> **What you need to do**
Only the lines containing "height" should appear in the answer, copied from the listing below.

BEGIN Material for this exercise

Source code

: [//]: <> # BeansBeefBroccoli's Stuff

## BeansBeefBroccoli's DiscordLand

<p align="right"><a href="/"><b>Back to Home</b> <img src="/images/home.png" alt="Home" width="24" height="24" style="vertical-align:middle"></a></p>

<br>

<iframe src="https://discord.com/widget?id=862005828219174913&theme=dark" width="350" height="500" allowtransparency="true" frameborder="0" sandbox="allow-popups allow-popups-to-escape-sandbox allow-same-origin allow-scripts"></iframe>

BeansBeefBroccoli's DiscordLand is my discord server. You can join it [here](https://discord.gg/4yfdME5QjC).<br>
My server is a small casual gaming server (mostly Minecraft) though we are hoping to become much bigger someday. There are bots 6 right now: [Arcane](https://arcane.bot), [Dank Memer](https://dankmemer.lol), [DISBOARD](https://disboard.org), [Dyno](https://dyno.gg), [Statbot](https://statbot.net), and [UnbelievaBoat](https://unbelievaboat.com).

END Material for this exercise

> **Written response**
<p align="right"><a href="/"><b>Back to Home</b> <img src="/images/home.png" alt="Home" width="24" height="24" style="vertical-align:middle"></a></p>
<iframe src="https://discord.com/widget?id=862005828219174913&theme=dark" width="350" height="500" allowtransparency="true" frameborder="0" sandbox="allow-popups allow-popups-to-escape-sandbox allow-same-origin allow-scripts"></iframe>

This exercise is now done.